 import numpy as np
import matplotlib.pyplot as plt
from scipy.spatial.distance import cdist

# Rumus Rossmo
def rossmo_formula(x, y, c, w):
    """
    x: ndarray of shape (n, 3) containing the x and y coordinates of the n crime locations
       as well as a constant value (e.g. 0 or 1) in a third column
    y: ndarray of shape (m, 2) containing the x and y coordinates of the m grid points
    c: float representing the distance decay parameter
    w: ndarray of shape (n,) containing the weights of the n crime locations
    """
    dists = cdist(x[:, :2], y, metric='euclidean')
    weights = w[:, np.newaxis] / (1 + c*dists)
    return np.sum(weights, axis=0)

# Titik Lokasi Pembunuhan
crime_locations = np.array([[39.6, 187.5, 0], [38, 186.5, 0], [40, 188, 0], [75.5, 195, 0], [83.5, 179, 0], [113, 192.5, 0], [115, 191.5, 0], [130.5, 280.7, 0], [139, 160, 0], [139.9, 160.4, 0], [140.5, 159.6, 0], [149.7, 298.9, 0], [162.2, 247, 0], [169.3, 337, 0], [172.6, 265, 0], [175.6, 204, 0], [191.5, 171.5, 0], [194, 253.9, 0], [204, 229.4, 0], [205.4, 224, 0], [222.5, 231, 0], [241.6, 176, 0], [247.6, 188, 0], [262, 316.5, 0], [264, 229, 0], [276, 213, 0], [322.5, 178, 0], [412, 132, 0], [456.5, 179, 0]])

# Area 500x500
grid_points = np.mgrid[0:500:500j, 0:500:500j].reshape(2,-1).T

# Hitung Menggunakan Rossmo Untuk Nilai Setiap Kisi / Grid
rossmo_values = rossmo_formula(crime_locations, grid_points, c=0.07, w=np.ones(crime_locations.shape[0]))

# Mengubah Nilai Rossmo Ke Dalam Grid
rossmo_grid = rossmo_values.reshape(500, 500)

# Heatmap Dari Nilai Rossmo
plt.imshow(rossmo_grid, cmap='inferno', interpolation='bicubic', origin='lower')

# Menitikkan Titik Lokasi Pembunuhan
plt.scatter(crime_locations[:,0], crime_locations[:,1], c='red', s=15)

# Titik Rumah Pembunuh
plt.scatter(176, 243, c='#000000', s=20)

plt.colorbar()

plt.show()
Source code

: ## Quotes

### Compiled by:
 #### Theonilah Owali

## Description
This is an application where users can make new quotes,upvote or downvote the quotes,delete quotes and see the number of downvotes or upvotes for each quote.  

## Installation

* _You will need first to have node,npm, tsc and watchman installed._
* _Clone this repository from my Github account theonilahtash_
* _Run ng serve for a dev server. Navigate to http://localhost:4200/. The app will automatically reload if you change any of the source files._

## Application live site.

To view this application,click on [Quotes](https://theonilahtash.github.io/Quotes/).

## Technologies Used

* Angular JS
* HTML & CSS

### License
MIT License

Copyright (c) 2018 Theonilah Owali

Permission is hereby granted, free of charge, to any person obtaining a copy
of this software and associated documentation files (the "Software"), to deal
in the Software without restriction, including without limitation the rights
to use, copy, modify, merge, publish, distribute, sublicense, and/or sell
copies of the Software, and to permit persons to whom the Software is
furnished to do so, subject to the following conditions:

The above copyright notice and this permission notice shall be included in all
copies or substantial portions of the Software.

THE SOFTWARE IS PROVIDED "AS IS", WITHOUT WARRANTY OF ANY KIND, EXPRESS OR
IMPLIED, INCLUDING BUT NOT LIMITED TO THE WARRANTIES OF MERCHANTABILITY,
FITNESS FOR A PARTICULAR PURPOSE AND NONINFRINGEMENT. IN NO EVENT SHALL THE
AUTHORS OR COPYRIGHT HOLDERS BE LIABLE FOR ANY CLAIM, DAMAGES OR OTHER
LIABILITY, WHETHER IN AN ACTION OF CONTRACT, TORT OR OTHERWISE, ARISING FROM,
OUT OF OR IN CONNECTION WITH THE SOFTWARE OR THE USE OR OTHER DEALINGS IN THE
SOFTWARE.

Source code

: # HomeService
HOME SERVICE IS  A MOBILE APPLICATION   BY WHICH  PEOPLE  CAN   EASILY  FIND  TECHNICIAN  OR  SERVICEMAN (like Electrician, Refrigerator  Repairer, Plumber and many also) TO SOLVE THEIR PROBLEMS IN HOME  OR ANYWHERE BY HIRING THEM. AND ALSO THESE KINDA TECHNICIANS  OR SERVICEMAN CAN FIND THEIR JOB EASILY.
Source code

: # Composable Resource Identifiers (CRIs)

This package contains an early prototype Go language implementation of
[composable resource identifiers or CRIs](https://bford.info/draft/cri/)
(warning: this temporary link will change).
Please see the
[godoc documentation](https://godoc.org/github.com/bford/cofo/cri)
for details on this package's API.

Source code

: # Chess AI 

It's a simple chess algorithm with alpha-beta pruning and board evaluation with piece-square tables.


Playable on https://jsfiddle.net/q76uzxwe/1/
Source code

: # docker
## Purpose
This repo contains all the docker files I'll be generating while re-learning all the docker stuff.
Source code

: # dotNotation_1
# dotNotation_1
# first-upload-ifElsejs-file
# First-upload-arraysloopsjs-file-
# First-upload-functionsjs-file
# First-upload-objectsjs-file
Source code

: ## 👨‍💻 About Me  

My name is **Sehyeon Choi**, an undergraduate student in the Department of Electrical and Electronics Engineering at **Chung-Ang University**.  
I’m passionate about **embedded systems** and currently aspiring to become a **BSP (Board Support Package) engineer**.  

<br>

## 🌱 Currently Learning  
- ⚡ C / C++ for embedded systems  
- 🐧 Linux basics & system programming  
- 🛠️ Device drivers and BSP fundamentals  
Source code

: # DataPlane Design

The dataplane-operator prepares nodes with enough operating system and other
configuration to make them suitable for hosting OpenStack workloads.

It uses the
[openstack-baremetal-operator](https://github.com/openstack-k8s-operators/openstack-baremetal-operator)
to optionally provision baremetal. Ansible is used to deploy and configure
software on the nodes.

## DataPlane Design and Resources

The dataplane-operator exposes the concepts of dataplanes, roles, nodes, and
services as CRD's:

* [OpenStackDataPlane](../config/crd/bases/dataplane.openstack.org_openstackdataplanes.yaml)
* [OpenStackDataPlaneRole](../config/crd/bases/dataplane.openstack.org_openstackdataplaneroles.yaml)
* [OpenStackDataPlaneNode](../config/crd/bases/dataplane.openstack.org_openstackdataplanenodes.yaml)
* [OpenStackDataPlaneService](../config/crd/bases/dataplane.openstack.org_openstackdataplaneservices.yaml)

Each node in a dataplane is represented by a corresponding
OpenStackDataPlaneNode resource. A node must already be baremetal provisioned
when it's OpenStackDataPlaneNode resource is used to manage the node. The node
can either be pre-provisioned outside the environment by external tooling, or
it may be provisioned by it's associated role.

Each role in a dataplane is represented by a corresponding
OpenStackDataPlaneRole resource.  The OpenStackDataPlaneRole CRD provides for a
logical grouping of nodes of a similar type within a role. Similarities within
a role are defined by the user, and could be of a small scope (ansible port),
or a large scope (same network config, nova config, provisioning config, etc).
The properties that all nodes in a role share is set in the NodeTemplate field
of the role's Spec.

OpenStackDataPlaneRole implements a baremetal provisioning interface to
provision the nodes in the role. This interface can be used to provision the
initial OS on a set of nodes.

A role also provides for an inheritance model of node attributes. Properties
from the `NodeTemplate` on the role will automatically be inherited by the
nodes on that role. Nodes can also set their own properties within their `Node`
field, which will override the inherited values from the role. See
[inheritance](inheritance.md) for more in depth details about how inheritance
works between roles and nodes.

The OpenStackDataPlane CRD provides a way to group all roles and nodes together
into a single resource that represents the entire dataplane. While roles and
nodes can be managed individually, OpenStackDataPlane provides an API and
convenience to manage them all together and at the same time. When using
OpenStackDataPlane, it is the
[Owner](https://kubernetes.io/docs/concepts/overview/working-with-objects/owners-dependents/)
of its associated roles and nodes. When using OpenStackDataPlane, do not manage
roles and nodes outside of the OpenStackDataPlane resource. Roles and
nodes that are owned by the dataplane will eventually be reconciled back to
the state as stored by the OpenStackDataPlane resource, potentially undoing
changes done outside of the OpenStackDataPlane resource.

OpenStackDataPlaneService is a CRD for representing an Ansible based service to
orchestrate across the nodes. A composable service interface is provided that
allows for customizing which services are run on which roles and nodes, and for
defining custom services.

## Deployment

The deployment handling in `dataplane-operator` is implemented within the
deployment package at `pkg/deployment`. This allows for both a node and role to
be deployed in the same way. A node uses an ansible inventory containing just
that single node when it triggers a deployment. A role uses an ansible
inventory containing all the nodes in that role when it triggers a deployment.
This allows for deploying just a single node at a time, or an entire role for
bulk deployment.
....
**What is required**.
Within the material above, copy exactly the lines from the line that holds "c: float representing" up to and including the line that holds "# Menitikkan Titik Lokasi Pembunuhan".

**Finished exercise**.
    c: float representing the distance decay parameter
    w: ndarray of shape (n,) containing the weights of the n crime locations
    """
    dists = cdist(x[:, :2], y, metric='euclidean')
    weights = w[:, np.newaxis] / (1 + c*dists)
    return np.sum(weights, axis=0)

# Titik Lokasi Pembunuhan
crime_locations = np.array([[39.6, 187.5, 0], [38, 186.5, 0], [40, 188, 0], [75.5, 195, 0], [83.5, 179, 0], [113, 192.5, 0], [115, 191.5, 0], [130.5, 280.7, 0], [139, 160, 0], [139.9, 160.4, 0], [140.5, 159.6, 0], [149.7, 298.9, 0], [162.2, 247, 0], [169.3, 337, 0], [172.6, 265, 0], [175.6, 204, 0], [191.5, 171.5, 0], [194, 253.9, 0], [204, 229.4, 0], [205.4, 224, 0], [222.5, 231, 0], [241.6, 176, 0], [247.6, 188, 0], [262, 316.5, 0], [264, 229, 0], [276, 213, 0], [322.5, 178, 0], [412, 132, 0], [456.5, 179, 0]])

# Area 500x500
grid_points = np.mgrid[0:500:500j, 0:500:500j].reshape(2,-1).T

# Hitung Menggunakan Rossmo Untuk Nilai Setiap Kisi / Grid
rossmo_values = rossmo_formula(crime_locations, grid_points, c=0.07, w=np.ones(crime_locations.shape[0]))

# Mengubah Nilai Rossmo Ke Dalam Grid
rossmo_grid = rossmo_values.reshape(500, 500)

# Heatmap Dari Nilai Rossmo
plt.imshow(rossmo_grid, cmap='inferno', interpolation='bicubic', origin='lower')

# Menitikkan Titik Lokasi Pembunuhan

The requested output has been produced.